A 2015 Hilliard Darby High School graduate will be among 230 American athletes competing March 14 to 21 in the Special Olympics World Summer Games in Abu Dhabi, United Arab Emirates.

Jabari Wilson, 22, will compete in track and field and was qualified for the games based on his performance in the 2018 Special Olympics USA Games in Seattle, said John Wilson, his father.

"I think it will be a great experience," said Jabari Wilson, who will make his first overseas trip for the games.

The Wilson family lives in Columbus on the edge of Hilliard and within Hilliard City Schools boundaries.

Wilson's path to the World Summer Games began when he was a second-grader at Hilliard Crossing Elementary School. He was encouraged by Jen Rambin, who was an adaptive physical education teacher at the school and a coach for the Northwest Special Olympics, now known as Hilliard Special Olympics.

"I worked with him (at Crossing) and he wasn't using all his language skills, but he was cooperative (in physical education) and really began to blossom," Rambin said. "He loved playing sports."

Sports proved to be the outlet for which Wilson's family was searching.

"We are so very proud of Jabari," said his mother, Carmala Wilson. "(Playing sports) has helped him with autism and it became his social outlet. It has benefited him in so many ways."

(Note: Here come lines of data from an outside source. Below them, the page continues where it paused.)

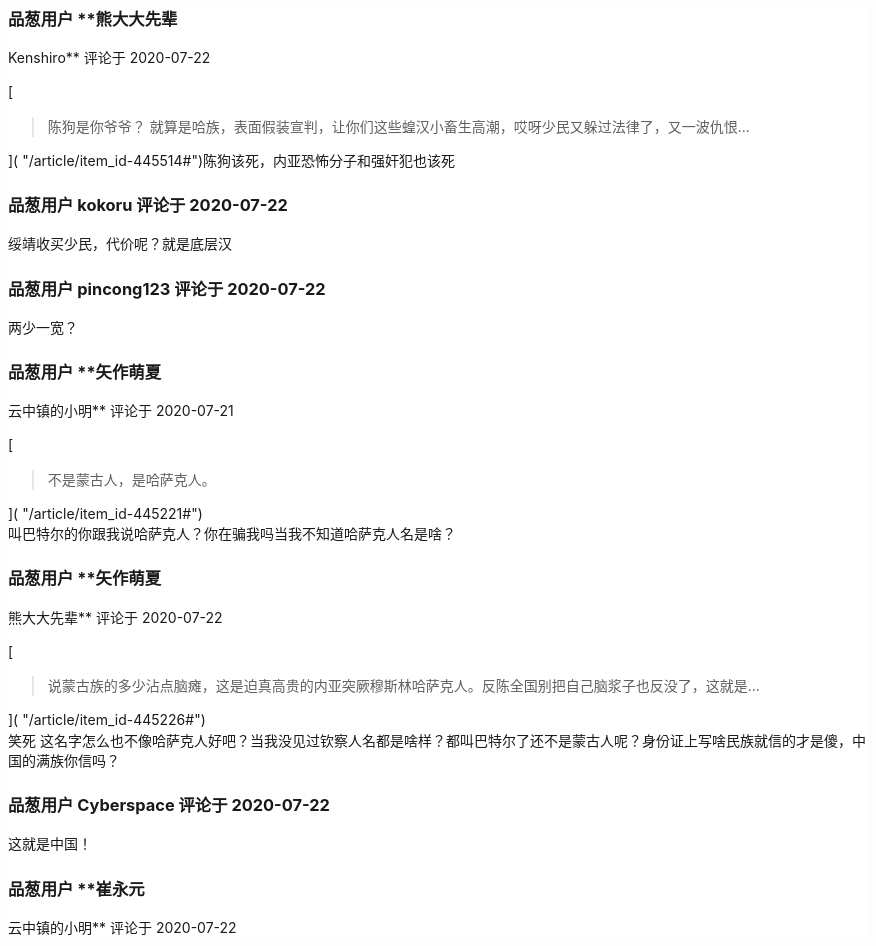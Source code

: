 

            
### 品葱用户 **熊大大先辈 
Kenshiro** 评论于 2020-07-22
        
[

> 陈狗是你爷爷？ 就算是哈族，表面假装宣判，让你们这些蝗汉小畜生高潮，哎呀少民又躲过法律了，又一波仇恨...

]( "/article/item_id-445514#")陈狗该死，内亚恐怖分子和强奸犯也该死
        


            
### 品葱用户 **kokoru** 评论于 2020-07-22
        
绥靖收买少民，代价呢？就是底层汉
        


            
### 品葱用户 **pincong123** 评论于 2020-07-22
        
两少一宽？
        


            
### 品葱用户 **矢作萌夏 
云中镇的小明** 评论于 2020-07-21
        
[

> 不是蒙古人，是哈萨克人。

]( "/article/item_id-445221#")  
叫巴特尔的你跟我说哈萨克人？你在骗我吗当我不知道哈萨克人名是啥？
        


            
### 品葱用户 **矢作萌夏 
熊大大先辈** 评论于 2020-07-22
        
[

> 说蒙古族的多少沾点脑瘫，这是迫真高贵的内亚突厥穆斯林哈萨克人。反陈全国别把自己脑浆子也反没了，这就是...

]( "/article/item_id-445226#")  
笑死 这名字怎么也不像哈萨克人好吧？当我没见过钦察人名都是啥样？都叫巴特尔了还不是蒙古人呢？身份证上写啥民族就信的才是傻，中国的满族你信吗？
        


            
### 品葱用户 **Cyberspace** 评论于 2020-07-22
        
这就是中国！
        


            
### 品葱用户 **崔永元 
云中镇的小明** 评论于 2020-07-22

When he was 8 years old, and at the behest of Rambin, Wilson joined Northwest Special Olympics and began participating in individual-skills basketball and softball and later track-and-field events, John Wilson said.

Throughout high school, he continued improving and developing his skills.

Wilson won two gold medals at the 2018 USA Games for the pentathlon, a five-event medley that includes the 100-meter run, 400-meter run, high jump, running long jump and shot put, and for the 400-meter relay.

While at Darby, he was a member of the track team and the football team.

"I think Special Olympics changed his life, as it has for other Special Olympics athletes, too," said Rambin, currently a physical education teacher at Horizon Elementary School and a tennis coach for Hilliard Special Olympics.

She said she also has coached Wilson in basketball.

Though she no longer coaches him, she said, she made sure to seek him out and say hello at various state competitions in the recent past.

Those state competitions include the Special Olympics Ohio Summer Games at Ohio State University and softball competitions in Oregon, a Toledo suburb.

"Jabari continues to represent Hilliard Special Olympics (in basketball, softball, track and flag football)," said Andrea Fogt, local coordinator for Hilliard Special Olympics since 2002. The name changed last year from Northwest Special Olympics.

Her husband, Mitch Fogt, coaches Wilson in track and basketball.

"Hilliard Special Olympics is about the games, of course, but it is as much about these athletes being part of a peer group," Andrea Fogt said.

On average, about 150 athletes participate in Hilliard Special Olympics, and they can begin at age 8, she said.

Athletes do not "age out," but the number fluctuates a little each year as some come and go, Fogt said. Most, but not all, live in the Hilliard school district, she said.

Wilson will travel with the other American athletes, including Garrett Ford of Pataskala, to Newark, New Jersey, and then to Abu Dhabi about a week before the start of the games, John Wilson said.

His parents and sister will travel later to watch him and the other athletes compete, his father said.

"I hope to come back with another gold medal," Wilson said.